### What to produce:
Below are several records. Retype exactly those lines running from the one with "where $\rho_0$ is" through the one with "To then build", end lines included, and no others.
··· Extracted data ···
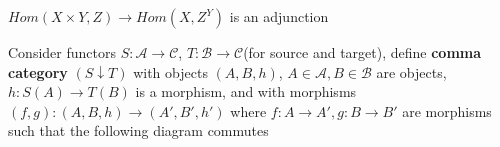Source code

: \documentclass[main]{subfiles}
\begin{document}
\begin{proposition}
$Hom(X\times Y,Z)\to Hom(X,Z^Y)$ is an adjunction
\end{proposition}

\begin{definition}
Consider functors $S:\mathscr A\to\mathscr C$, $T:\mathscr B\to\mathscr C$(for source and target), define \textbf{comma category} $(S\downarrow T)$ with objects $(A,B,h)$, $A\in\mathscr A,B\in\mathscr B$ are objects, $h:S(A)\to T(B)$ is a morphism, and with morphisms $(f,g):(A,B,h)\to(A',B',h')$ where $f:A\to A',g:B\to B'$ are morphisms such that the following diagram commutes
\begin{center}
\end{center}
\end{definition}
\end{document}
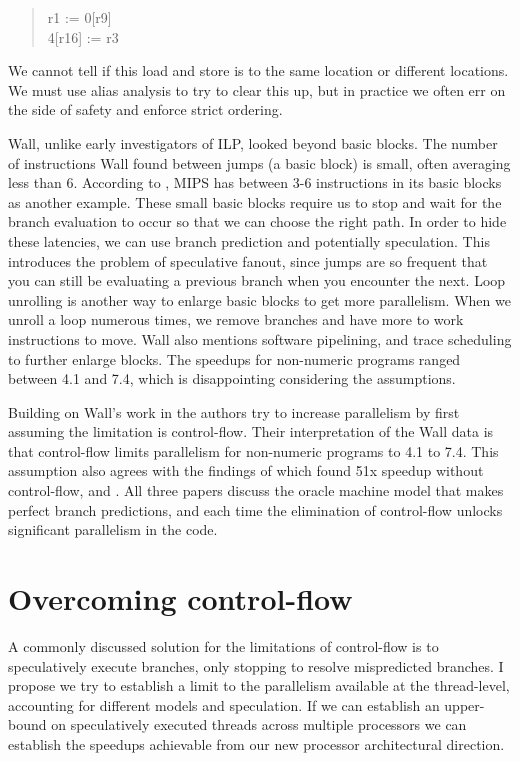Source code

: \documentclass[12pt,twoside,letterpaper]{article}
\begin{document}
\begin{quote}
r1 := 0[r9] \\
4[r16] := r3
\end{quote}

We cannot tell if this load and store is to the same location or different locations. We must use alias analysis to try to clear this up, but in practice we often err on the side of safety and enforce strict ordering.

Wall, unlike early investigators of ILP, looked beyond basic blocks. The number of instructions Wall found between jumps (a basic block) is small, often averaging less than 6. According to \cite{Hennessy:2003p277}, MIPS has between 3-6 instructions in its basic blocks as another example. These small basic blocks require us to stop and wait for the branch evaluation to occur so that we can choose the right path. In order to hide these latencies, we can use branch prediction and potentially speculation. This introduces the problem of speculative fanout, since jumps are so frequent that you can still be evaluating a previous branch when you encounter the next. Loop unrolling is another way to enlarge basic blocks to get more parallelism. When we unroll a loop numerous times, we remove branches and have more to work instructions to move. Wall also mentions software pipelining, and trace scheduling to further enlarge blocks. The speedups for non-numeric programs ranged between 4.1 and 7.4, which is disappointing considering the assumptions.

Building on Wall's work in \cite{Lam:1992p188} the authors try to increase parallelism by first assuming the limitation is control-flow. Their interpretation of the Wall data is that control-flow limits parallelism for non-numeric programs to 4.1 to 7.4. This assumption also agrees with the findings of \cite{Riseman:1972p215} which found 51x speedup without control-flow, and \cite{Nicolau:1984p217}. All three papers discuss the oracle machine model that makes perfect branch predictions, and each time the elimination of control-flow unlocks significant parallelism in the code.

\section*{Overcoming control-flow}
A commonly discussed solution for the limitations of control-flow is to speculatively execute branches, only stopping to resolve mispredicted branches. I propose we try to establish a limit to the parallelism available at the thread-level, accounting for different models and speculation. If we can establish an upper-bound on speculatively executed threads across multiple processors we can establish the speedups achievable from our new processor architectural direction.
\end{document}
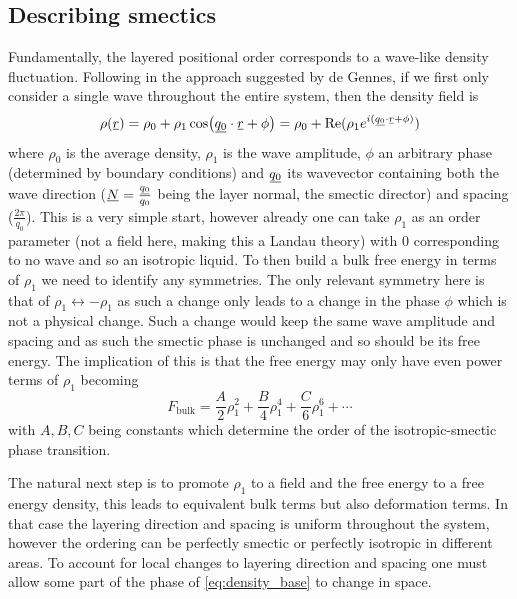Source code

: \documentclass[12pt]{article}
\newcommand{\suf}[2]{\stackunder[0.5pt]{\stackunder[1pt]{\ensuremath{#1}}{\rule{\widthof{\ensuremath{#2}}*\real{0.9}}{.1ex}}}{}}
\newcommand{\su}[1]{\suf{#1}{#1}}
\newcommand{\ssu}[1]{\scriptsize\su{#1}\normalsize}
\begin{document}
    \subsection{Describing smectics\cite{oswaldSmecticColumnarLiquid2005}}\label{sec:intro_degen}
        Fundamentally, the layered positional order corresponds to a wave-like density fluctuation.
        Following \cite{oswaldSmecticColumnarLiquid2005} in the approach suggested by de Gennes, if we first only consider a single wave throughout the entire system, then the density field is
        \begin{equation}\label{eq:density_base}
            \rho(\su{r}) = \rho_0 + \rho_1\cos(\su{q_0}\cdot\su{r} + \phi) = \rho_0 + \Re(\rho_1 e^{i(\ssu{q_0} \cdot \ssu{r} + \phi)})
        \end{equation}
        where $\rho_0$ is the average density, $\rho_1$ is the wave amplitude, $\phi$ an arbitrary phase (determined by boundary conditions) and $\su{q_0}$ its wavevector containing both the wave direction ($\su{N} = \frac{\ssu{q_0}}{q_0}$ being the layer normal, the smectic director) and spacing ($\frac{2\pi}{q_0}$).
        This is a very simple start, however already one can take $\rho_1$ as an order parameter (not a field here, making this a Landau theory) with 0 corresponding to no wave and so an isotropic liquid.
        To then build a bulk free energy in terms of $\rho_1$ we need to identify any symmetries.
        The only relevant symmetry here is that of $\rho_1 \leftrightarrow -\rho_1$ as such a change only leads to a change in the phase $\phi$ which is not a physical change.
        Such a change would keep the same wave amplitude and spacing and as such the smectic phase is unchanged and so should be its free energy.
        The implication of this is that the free energy may only have even power terms of $\rho_1$ becoming
        \begin{equation}
            F_\text{bulk} = \frac{A}{2}\rho_1^2 + \frac{B}{4}\rho_1^4 + \frac{C}{6}\rho_1^6 + \cdots
        \end{equation}
        with $A, B, C$ being constants which determine the order of the isotropic-smectic phase transition\cite{oswaldSmecticColumnarLiquid2005}.

        The natural next step is to promote $\rho_1$ to a field and the free energy to a free energy density, this leads to equivalent bulk terms but also deformation terms.
        In that case the layering direction and spacing is uniform throughout the system, however the ordering can be perfectly smectic or perfectly isotropic in different areas.
        To account for local changes to layering direction and spacing one must allow some part of the phase of \cref{eq:density_base} to change in space.
\end{document}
···
### Answer space:
        where $\rho_0$ is the average density, $\rho_1$ is the wave amplitude, $\phi$ an arbitrary phase (determined by boundary conditions) and $\su{q_0}$ its wavevector containing both the wave direction ($\su{N} = \frac{\ssu{q_0}}{q_0}$ being the layer normal, the smectic director) and spacing ($\frac{2\pi}{q_0}$).
        This is a very simple start, however already one can take $\rho_1$ as an order parameter (not a field here, making this a Landau theory) with 0 corresponding to no wave and so an isotropic liquid.
        To then build a bulk free energy in terms of $\rho_1$ we need to identify any symmetries.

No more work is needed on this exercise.